** Brief **
Please copy each line below that contains the word "jsval".

Stored data entries
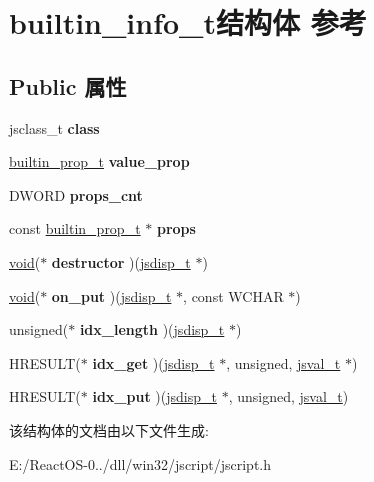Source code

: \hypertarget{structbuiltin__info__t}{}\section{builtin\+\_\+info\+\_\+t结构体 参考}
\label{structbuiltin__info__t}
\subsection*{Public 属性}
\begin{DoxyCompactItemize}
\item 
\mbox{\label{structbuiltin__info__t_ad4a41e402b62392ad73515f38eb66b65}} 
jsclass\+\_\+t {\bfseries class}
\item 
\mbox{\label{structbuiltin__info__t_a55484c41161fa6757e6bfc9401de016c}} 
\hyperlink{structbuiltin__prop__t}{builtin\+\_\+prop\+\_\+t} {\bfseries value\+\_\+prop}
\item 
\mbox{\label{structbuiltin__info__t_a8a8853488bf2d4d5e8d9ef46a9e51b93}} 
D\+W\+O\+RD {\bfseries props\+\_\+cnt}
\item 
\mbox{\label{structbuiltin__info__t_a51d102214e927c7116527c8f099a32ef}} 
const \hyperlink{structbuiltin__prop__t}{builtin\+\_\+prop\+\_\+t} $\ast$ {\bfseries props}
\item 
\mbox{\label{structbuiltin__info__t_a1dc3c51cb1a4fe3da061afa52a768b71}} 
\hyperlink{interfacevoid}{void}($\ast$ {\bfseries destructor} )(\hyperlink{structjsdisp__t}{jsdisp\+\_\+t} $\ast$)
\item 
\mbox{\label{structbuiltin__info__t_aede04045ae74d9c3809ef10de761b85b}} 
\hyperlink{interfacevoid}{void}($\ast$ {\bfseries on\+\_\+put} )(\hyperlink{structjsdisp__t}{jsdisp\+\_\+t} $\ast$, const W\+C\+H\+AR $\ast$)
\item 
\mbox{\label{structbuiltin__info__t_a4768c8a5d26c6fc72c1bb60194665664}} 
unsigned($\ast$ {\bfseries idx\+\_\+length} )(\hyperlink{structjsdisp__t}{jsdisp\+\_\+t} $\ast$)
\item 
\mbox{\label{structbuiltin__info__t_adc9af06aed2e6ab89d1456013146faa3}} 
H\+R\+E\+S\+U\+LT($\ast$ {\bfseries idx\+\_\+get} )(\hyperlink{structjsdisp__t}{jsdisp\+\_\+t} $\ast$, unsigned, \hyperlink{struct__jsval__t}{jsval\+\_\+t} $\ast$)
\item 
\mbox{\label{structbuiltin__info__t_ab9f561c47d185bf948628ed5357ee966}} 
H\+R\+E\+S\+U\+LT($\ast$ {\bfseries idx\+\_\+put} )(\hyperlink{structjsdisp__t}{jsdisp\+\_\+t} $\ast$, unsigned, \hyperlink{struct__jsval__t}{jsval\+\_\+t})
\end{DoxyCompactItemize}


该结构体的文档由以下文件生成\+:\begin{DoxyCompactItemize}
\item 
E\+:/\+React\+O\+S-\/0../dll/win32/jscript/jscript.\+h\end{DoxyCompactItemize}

---

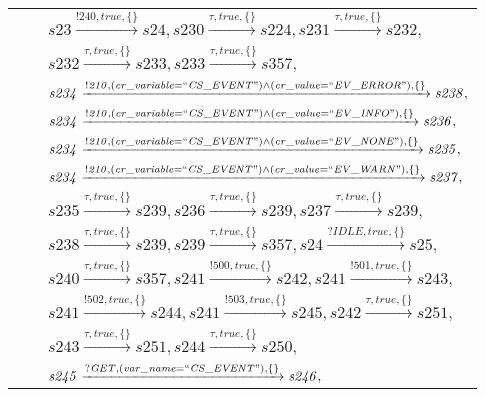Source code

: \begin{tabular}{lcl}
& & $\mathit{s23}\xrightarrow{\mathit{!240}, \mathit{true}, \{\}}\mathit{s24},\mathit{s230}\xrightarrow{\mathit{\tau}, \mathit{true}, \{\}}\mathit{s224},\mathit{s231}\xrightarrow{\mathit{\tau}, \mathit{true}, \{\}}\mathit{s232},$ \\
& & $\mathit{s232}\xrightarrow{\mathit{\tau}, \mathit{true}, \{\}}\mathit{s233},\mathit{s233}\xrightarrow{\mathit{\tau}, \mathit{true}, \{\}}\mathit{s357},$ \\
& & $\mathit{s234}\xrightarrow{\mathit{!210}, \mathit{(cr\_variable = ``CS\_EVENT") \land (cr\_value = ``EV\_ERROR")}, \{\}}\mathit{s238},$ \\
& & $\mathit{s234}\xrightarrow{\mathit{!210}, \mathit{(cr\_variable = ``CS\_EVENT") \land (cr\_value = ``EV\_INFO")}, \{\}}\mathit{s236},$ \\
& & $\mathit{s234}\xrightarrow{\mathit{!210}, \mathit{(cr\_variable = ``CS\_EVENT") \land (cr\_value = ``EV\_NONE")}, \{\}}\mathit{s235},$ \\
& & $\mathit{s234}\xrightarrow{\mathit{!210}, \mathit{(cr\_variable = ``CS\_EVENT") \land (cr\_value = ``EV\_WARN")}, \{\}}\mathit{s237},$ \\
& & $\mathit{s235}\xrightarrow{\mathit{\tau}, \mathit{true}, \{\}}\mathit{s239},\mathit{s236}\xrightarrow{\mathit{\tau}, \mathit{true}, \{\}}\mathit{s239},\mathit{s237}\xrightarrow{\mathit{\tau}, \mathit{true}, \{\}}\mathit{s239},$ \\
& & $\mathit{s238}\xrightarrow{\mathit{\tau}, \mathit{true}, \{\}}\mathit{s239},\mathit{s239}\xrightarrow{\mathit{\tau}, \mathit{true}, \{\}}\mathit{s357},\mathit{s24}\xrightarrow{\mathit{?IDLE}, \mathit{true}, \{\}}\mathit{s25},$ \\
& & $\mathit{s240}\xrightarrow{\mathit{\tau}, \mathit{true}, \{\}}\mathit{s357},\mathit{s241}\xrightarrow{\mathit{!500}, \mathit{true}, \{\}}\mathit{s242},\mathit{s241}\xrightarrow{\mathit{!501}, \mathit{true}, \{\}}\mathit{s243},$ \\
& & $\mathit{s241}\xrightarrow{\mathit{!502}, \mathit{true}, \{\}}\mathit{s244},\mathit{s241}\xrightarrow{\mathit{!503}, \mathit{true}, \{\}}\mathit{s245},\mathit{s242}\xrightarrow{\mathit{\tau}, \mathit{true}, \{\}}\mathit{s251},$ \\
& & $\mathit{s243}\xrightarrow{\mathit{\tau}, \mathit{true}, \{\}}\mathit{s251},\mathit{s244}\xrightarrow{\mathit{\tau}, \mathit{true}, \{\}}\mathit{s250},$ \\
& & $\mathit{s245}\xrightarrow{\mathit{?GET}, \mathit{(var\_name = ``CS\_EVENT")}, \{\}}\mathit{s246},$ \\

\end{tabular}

** Solution to the exercise **
H\+R\+E\+S\+U\+LT($\ast$ {\bfseries idx\+\_\+get} )(\hyperlink{structjsdisp__t}{jsdisp\+\_\+t} $\ast$, unsigned, \hyperlink{struct__jsval__t}{jsval\+\_\+t} $\ast$)
H\+R\+E\+S\+U\+LT($\ast$ {\bfseries idx\+\_\+put} )(\hyperlink{structjsdisp__t}{jsdisp\+\_\+t} $\ast$, unsigned, \hyperlink{struct__jsval__t}{jsval\+\_\+t})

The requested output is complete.